Although the price for storing data may be falling there are additional economic challenges in ensuring digital content remains understandable for future generations. Guaranteeing long term usability for spiralling amounts of data produced or controlled by organisations with commercial interests is quickly becoming a major problem, says Michael Wilson, Secretary, UK e-Infrastructure Leadership Council.
Wilson gave some excellent background on the subject during Thursday's e-health session at eChallenges presenting findings from the ENSURE project which is examining economical solutions for long term digital preservation in user cases (healthcare, clinical trials, and finance).

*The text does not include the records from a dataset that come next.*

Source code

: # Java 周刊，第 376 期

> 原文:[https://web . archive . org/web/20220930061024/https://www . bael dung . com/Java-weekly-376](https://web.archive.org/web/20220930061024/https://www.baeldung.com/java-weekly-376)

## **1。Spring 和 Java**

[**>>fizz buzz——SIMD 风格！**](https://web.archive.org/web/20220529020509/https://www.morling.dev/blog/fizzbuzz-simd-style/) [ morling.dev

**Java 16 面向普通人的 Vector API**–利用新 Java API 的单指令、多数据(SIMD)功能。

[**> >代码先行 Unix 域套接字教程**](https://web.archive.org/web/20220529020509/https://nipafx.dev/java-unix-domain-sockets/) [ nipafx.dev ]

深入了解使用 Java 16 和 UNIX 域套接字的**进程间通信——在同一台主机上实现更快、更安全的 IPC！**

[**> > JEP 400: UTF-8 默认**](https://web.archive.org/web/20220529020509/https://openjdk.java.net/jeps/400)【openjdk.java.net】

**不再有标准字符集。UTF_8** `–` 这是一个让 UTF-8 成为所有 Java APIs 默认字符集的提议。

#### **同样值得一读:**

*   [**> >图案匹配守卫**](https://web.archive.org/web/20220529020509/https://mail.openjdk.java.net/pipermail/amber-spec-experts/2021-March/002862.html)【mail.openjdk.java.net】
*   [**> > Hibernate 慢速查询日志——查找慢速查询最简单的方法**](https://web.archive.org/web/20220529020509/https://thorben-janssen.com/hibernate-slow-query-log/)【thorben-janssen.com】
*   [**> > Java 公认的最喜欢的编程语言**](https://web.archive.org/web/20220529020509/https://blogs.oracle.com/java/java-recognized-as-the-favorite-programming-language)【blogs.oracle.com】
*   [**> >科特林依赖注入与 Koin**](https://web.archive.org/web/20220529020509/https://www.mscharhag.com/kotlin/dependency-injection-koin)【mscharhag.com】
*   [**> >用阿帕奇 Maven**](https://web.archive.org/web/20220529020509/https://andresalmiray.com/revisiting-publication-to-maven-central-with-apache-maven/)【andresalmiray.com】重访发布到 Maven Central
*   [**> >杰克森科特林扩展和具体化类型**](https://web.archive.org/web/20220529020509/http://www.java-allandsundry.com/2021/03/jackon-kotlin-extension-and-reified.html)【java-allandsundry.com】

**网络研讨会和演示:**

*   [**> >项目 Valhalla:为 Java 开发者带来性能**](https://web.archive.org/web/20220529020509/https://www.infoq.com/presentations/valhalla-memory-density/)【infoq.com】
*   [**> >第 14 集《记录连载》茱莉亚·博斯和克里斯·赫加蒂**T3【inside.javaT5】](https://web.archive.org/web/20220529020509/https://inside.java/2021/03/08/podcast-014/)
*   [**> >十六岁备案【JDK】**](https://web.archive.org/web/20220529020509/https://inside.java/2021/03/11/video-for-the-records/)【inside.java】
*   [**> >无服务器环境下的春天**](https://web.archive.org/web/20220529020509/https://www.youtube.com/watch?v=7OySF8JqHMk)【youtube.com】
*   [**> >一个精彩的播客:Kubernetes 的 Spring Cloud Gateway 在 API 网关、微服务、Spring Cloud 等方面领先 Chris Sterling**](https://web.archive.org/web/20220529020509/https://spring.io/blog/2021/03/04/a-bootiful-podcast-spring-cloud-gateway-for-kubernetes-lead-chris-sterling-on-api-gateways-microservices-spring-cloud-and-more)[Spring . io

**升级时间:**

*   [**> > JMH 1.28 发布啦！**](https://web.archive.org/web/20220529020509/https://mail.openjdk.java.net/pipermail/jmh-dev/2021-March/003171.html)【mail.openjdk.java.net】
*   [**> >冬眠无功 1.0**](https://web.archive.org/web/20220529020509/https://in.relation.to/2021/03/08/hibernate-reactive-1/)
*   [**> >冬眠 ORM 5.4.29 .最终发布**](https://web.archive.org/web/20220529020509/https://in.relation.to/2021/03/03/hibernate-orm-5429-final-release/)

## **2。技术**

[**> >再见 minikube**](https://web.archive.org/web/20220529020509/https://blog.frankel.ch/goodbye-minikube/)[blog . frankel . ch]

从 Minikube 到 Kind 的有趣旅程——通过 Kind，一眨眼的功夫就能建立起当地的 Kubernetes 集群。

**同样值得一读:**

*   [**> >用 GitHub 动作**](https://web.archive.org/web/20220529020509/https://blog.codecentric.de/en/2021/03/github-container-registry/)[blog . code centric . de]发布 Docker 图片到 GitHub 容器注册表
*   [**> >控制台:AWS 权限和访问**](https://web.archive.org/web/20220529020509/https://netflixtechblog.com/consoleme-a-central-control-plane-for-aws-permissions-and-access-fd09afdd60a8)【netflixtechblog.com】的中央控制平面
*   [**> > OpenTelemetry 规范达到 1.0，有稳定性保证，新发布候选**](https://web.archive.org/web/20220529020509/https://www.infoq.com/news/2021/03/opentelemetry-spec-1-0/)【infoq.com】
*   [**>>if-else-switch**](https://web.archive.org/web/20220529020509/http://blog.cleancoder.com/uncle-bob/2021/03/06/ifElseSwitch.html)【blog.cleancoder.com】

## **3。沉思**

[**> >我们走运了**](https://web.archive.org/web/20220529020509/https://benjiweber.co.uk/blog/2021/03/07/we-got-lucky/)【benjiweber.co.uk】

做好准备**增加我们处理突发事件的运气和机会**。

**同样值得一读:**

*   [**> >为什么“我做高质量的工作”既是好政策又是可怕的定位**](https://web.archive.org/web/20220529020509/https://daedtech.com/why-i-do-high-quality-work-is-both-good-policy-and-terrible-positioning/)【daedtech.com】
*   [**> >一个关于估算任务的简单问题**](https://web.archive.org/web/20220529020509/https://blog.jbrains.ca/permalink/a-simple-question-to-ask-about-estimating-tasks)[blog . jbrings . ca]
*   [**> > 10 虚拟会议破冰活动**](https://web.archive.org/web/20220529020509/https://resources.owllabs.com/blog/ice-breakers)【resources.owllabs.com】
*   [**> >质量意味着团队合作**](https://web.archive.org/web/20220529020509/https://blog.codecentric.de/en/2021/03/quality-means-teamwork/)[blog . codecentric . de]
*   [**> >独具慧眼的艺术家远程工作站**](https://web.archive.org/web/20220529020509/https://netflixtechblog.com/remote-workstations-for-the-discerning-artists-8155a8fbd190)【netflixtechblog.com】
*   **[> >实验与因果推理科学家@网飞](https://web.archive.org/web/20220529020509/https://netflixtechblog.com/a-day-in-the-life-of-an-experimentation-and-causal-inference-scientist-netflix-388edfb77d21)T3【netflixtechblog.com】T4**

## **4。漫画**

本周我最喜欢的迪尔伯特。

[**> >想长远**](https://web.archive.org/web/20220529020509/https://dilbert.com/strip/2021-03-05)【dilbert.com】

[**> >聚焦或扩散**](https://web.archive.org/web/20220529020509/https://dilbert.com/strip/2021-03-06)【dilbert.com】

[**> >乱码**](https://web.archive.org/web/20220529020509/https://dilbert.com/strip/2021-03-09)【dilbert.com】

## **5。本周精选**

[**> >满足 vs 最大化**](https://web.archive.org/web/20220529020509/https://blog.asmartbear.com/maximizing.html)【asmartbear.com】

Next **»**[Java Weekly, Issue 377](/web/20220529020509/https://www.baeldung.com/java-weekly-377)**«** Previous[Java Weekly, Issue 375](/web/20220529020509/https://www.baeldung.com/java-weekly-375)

Digital medical data serves a different purpose depending on the stakeholders. Health records and data can be preserved for the benefit of patients, their families and future medical research. Over time, the reasons for collecting specific data-sets may also change. Medical imaging data takes up to 30% of the digital universe. Each record has it's own formula (e.g. pathology images are saved in DICOM). In a further 10-20 years, software will inevitably have changed but virtual environments can preserve the software to make the data useful (e.g. associated manuals, hardware, operating systems). There are of course risks in preservation associated with different strategies, and this is what ENSURE is researching (i.e looking at cost/value of different strategies, how to automate the lifecycle, as well as scalability options of leveraging new technologies such as cloud technology).
For researchers, a major flaw in social media is its transitory state. Already one project is examining how to preserve and manage weblogs - Blogforever. Recent studies have revealed that blogs on major historical events have already been lost (see another blog post). BlogForever aims to provide a solution to preserve and organise all blogs especially those that have historical significance - one project partner is CERN with the goal of preserving physics-related blogs. GridCast originated at CERN. The ultimate vision of the project is to preserve collections of blogs in a cost efficient manner safeguarding their authenticity and integrity for users/organisations (e.g. a National Library of Medicine would like to preserve a collection of health and medicine blogs). Other aims include enabling full text searching, tagging, sharing and reusing content.